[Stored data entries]
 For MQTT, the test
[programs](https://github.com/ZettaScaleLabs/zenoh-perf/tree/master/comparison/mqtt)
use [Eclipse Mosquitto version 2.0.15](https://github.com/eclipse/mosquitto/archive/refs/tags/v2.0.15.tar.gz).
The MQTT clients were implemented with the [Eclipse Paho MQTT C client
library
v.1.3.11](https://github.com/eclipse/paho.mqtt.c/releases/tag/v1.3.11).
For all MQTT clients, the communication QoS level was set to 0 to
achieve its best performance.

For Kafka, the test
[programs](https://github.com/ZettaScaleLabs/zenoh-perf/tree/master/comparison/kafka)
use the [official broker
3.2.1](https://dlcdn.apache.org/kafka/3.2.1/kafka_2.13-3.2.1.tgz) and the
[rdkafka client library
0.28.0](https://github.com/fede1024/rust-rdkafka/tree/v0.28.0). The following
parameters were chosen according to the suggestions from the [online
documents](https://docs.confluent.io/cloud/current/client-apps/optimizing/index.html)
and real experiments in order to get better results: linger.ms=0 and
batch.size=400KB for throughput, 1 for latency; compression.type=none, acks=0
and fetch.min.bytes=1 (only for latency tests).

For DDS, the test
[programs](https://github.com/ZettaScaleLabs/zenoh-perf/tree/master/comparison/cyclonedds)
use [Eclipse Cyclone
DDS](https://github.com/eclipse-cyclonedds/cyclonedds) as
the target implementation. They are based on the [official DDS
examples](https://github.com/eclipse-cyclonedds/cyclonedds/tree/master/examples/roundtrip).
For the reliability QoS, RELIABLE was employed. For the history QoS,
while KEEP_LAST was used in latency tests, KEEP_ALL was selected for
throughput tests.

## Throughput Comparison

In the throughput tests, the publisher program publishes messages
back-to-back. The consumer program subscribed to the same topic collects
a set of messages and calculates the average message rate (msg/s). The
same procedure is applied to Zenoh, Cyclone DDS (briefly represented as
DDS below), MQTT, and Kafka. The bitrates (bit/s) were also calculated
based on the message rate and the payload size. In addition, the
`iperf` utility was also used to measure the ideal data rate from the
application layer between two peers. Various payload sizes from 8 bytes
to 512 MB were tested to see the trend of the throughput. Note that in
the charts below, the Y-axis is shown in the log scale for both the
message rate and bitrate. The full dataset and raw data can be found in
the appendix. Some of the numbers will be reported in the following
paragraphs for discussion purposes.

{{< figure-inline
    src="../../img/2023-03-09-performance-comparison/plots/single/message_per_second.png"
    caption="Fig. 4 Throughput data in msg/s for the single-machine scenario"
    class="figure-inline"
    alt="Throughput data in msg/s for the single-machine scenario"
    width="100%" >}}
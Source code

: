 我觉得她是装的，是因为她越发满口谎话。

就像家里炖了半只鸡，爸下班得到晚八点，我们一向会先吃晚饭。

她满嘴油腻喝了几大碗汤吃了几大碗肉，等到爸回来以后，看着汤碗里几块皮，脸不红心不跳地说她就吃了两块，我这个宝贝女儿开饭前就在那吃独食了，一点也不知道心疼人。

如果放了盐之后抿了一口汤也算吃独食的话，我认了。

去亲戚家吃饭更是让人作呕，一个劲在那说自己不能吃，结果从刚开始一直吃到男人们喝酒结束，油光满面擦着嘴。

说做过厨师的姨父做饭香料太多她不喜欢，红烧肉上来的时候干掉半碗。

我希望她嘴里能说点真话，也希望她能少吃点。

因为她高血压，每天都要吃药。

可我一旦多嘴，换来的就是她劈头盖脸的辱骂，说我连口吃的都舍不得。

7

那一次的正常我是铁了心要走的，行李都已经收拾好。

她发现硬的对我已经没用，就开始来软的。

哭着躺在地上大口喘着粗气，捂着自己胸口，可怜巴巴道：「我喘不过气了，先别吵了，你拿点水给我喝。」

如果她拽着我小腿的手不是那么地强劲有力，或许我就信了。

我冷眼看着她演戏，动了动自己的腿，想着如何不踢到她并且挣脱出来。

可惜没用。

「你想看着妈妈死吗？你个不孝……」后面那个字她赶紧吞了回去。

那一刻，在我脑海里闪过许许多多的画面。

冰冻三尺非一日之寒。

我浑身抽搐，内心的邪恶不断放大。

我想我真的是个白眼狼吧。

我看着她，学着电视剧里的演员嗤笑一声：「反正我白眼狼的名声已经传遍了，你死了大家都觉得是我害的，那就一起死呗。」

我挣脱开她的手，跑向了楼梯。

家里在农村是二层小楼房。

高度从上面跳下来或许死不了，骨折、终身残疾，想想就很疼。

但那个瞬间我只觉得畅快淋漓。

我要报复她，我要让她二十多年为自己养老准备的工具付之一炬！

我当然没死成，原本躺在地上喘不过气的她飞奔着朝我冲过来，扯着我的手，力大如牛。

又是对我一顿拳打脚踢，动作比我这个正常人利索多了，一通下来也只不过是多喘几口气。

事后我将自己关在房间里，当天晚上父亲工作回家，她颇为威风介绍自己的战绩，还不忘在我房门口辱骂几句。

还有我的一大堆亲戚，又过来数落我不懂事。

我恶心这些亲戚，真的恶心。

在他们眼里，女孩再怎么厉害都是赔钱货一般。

> **WHAT TO PRODUCE**: Copy out every line of the records that the string "bytes" appears in.

> **THE ANSWER**:
and fetch.min.bytes=1 (only for latency tests).
application layer between two peers. Various payload sizes from 8 bytes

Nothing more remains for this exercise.